165 scalar C functions with only double-precision arguments and return values are wrapped as ufuncs,
and 158 of these are exposed in the ``gsw`` namespace with an additional wrapper in Python.

A hand-written wrapper is used for one C function, and others are re-implemented directly in Python instead of being wrapped.
Additional functions present in GSW-Matlab but not in GSW-C may be re-implemented in Python,
but there is no expectation that all such functions will be provided.

## Installation

Pip users can install the pre-built wheels with:

```shell
pip install gsw
```

conda users will find binaries on conda-forge,

```shell
conda install gsw --channel conda-forge
```

The development version of the package can be installed from a clone of the repo using

```shell
pip install .
```

It is neither necessary nor recommended to run the code generators,
and no instructions are provided for them;
their output is included in the repo.
You will need a suitable compiler:
gcc or clang for unix-like systems,
or the MSVC compiler set used for Python itself on Windows.
For Windows, some of the source code has been modified to C++ because the MSVC C compiler does not support the
C99 complex data type used in original GSW-C.

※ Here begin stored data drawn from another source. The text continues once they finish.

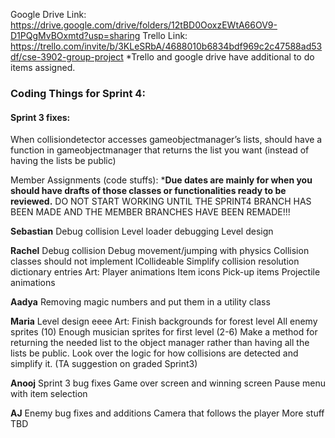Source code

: Google Drive Link: https://drive.google.com/drive/folders/12tBD0OoxzEWtA66OV9-D1PQgMvBOxmtd?usp=sharing 
Trello Link: https://trello.com/invite/b/3KLeSRbA/4688010b6834bdf969c2c47588ad53df/cse-3902-group-project 
*Trello and google drive have additional to do items assigned.

### Coding Things for Sprint 4:

#### **Sprint 3 fixes:**
When collisiondetector accesses gameobjectmanager’s lists, should have a function in gameobjectmanager that returns the list you want (instead of having the lists be public)


Member Assignments (code stuffs):
***Due dates are mainly for when you should have drafts of those classes or functionalities ready to be reviewed.**
DO NOT START WORKING UNTIL THE SPRINT4 BRANCH HAS BEEN MADE AND THE MEMBER BRANCHES HAVE BEEN REMADE!!!

**Sebastian**
Debug collision
Level loader debugging 
Level design

**Rachel**
Debug collision
Debug movement/jumping with physics
Collision classes should not implement ICollideable
Simplify collision resolution dictionary entries
Art:
Player animations
Item icons
Pick-up items
Projectile animations

**Aadya**
Removing magic numbers and put them in a utility class

**Maria**
Level design eeee
Art:
Finish backgrounds for forest level
All enemy sprites (10)
Enough musician sprites for first level (2-6)
Make a method for returning the needed list to the object manager rather than having all the lists be public.
Look over the logic for how collisions are detected and simplify it. (TA suggestion on graded Sprint3)

**Anooj**
Sprint 3 bug fixes
Game over screen and winning screen
Pause menu with item selection

**AJ**
Enemy bug fixes and additions
Camera that follows the player
More stuff TBD

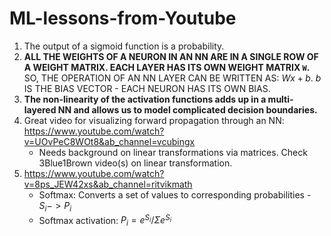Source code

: # ML-lessons-from-Youtube

1. The output of a sigmoid function is a probability.
2. **ALL THE WEIGHTS OF A NEURON IN AN NN ARE IN A SINGLE ROW OF A WEIGHT MATRIX. EACH LAYER HAS ITS OWN WEIGHT MATRIX `W`.** SO, THE OPERATION OF AN NN LAYER CAN BE WRITTEN AS: $Wx+b$. $b$ IS THE BIAS VECTOR - EACH NEURON HAS ITS OWN BIAS.
3. **The non-linearity of the activation functions adds up in a multi-layered NN and allows us to model complicated decision boundaries.**
4. Great video for visualizing forward propagation through an NN: https://www.youtube.com/watch?v=UOvPeC8WOt8&ab_channel=vcubingx
    - Needs background on linear transformations via matrices. Check 3Blue1Brown video(s) on linear transformation.
5. https://www.youtube.com/watch?v=8ps_JEW42xs&ab_channel=ritvikmath
    - Softmax: Converts a set of values to corresponding probabilities - $S_i  -> P_i$
    - Softmax activation: $P_i = e^{S_i}/\Sigma e^{S_i}$
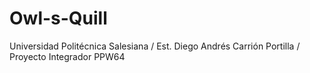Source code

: # Owl-s-Quill
Universidad Politécnica Salesiana / Est. Diego Andrés Carrión Portilla / Proyecto Integrador PPW64
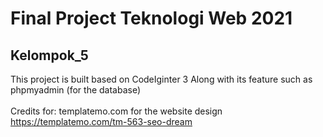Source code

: # Final Project Teknologi Web 2021
## Kelompok_5

This project is built based on CodeIginter 3
Along with its feature such as phpmyadmin (for the database)
<br>
<br>
Credits for:
templatemo.com for the website design
<br>
https://templatemo.com/tm-563-seo-dream
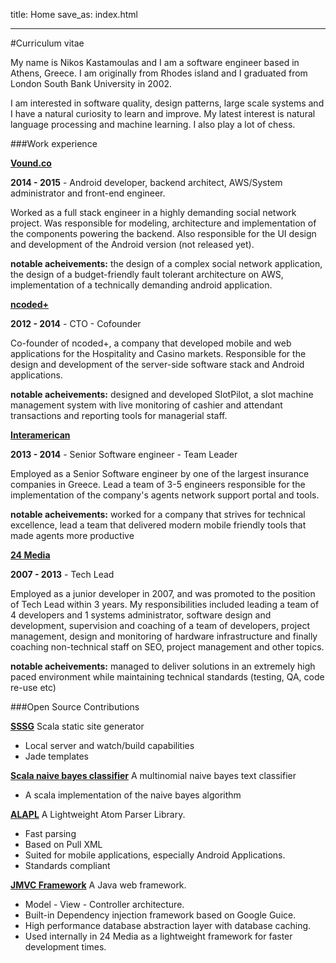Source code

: title: Home
save_as: index.html

-----

#Curriculum vitae

My name is Nikos Kastamoulas and I am a software engineer based in Athens, Greece. I am originally from Rhodes island and I graduated from London South Bank University in 2002.


I am interested in software quality, design patterns, large scale systems and I have a natural curiosity to learn and improve. My latest interest is natural language processing and machine learning. I also play a lot of chess.


###Work experience

**[Vound.co](https://vound.co/)**

**2014 - 2015** - Android developer, backend architect, AWS/System administrator and front-end engineer. 

Worked as a full stack engineer in a highly demanding social network project. Was responsible for modeling, architecture and implementation of the components powering the backend. Also responsible for the UI design and development of the Android version (not released yet). 

**notable acheivements:** the design of a complex social network application, the design of a budget-friendly fault tolerant architecture on AWS, implementation of a technically demanding android application.

**[ncoded+](http://ncoded.gr)**

**2012 - 2014** - CTO - Cofounder

Co-founder of ncoded+, a company that developed mobile and web applications for the Hospitality and Casino markets.
Responsible for the design and development of the server-side software stack and Android applications.

**notable acheivements:** designed and developed SlotPilot, a slot machine management system with live monitoring of cashier and attendant transactions and reporting tools for managerial staff.


**[Interamerican](http://www.interamerican.gr/)**

**2013 - 2014** - Senior Software engineer - Team Leader

Employed as a Senior Software engineer by one of the largest insurance companies in Greece.
Lead a team of 3-5 engineers responsible for the implementation of the company's agents network support portal and tools.

**notable acheivements:** worked for a company that strives for technical excellence, lead a team that delivered modern mobile friendly tools that made agents more productive

**[24 Media](http://24media.gr)**

**2007 - 2013** - Tech Lead

Employed as a junior developer in 2007, and was promoted to the position of Tech Lead within 3 years.
My responsibilities included leading a team of 4 developers and 1 systems administrator, software design and development,
supervision and coaching of a team of developers, project management, design and monitoring of hardware infrastructure and
finally coaching non-technical staff on SEO, project management and other topics.

**notable acheivements:** managed to deliver solutions in an extremely high paced environment while maintaining technical standards (testing, QA, code re-use etc)

###Open Source Contributions

**[SSSG](https://github.com/nikosk/sssg)** Scala static site generator

* Local server and watch/build capabilities
* Jade templates

**[Scala naive bayes classifier](https://github.com/nikosk/scala-naive-bayes-classifier)** A multinomial naive bayes text classifier

* A scala implementation of the naive bayes algorithm

**[ALAPL](http://github.com/nikosk/ALAPL)** A Lightweight Atom Parser Library.

* Fast parsing
* Based on Pull XML
* Suited for mobile applications, especially Android Applications.
* Standards compliant

**[JMVC Framework](http://code.google.com/p/j2mvc/)** A Java web framework.

* Model - View - Controller architecture.
* Built-in Dependency injection framework based on Google Guice.
* High performance database abstraction layer with database caching.
* Used internally in 24 Media as a lightweight framework for faster development times.


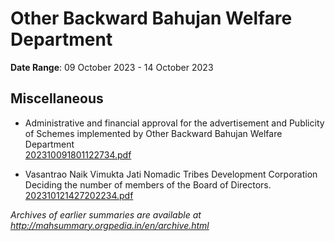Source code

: # Other Backward Bahujan Welfare Department

**Date Range**: 09 October 2023 - 14 October 2023


## Miscellaneous
- Administrative and financial approval for the advertisement and Publicity of Schemes implemented by Other Backward Bahujan Welfare Department\
  [202310091801122734.pdf](https://gr.maharashtra.gov.in/Site/Upload/Government%20Resolutions/English/202310091801122734.pdf)

- Vasantrao Naik Vimukta Jati Nomadic Tribes Development Corporation Deciding the number of members of the Board of Directors.\
  [202310121427202234.pdf](https://gr.maharashtra.gov.in/Site/Upload/Government%20Resolutions/English/202310121427202234.pdf)


*Archives of earlier summaries are available at http://mahsummary.orgpedia.in/en/archive.html*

To test, after installation, run "pytest" from the source directory.

## Citation

If you use GSW-Python, please cite: McDougall, T.J. and P.M. Barker, 2011: Getting started with TEOS-10 and the Gibbs Seawater (GSW) Oceanographic Toolbox, 28pp., SCOR/IAPSO WG127, ISBN 978-0-646-55621-5

```bibtex
@book{mcdougall2011getting,
author = {McDougall, T. J. and Barker, P. M.},
title = {Getting started with TEOS-10 and the Gibbs Seawater (GSW) Oceanographic Toolbox},
year = {2011},
pages = {28},
publisher = {SCOR/IAPSO WG127},
isbn = {978-0-646-55621-5}
}
```

## Note for xarray users

A wrapper around gsw called [gsw-xarray](https://github.com/DocOtak/gsw-xarray) exists for xarray.
It adds CF compliant attributes when possible, units, and name.

## Note on generating the docstrings

The autogenerated docstrings are checked with codespell in the CIs.
when autogenerating them we need to run ``pre-commit run --all-files`` and fix the documentation issues found.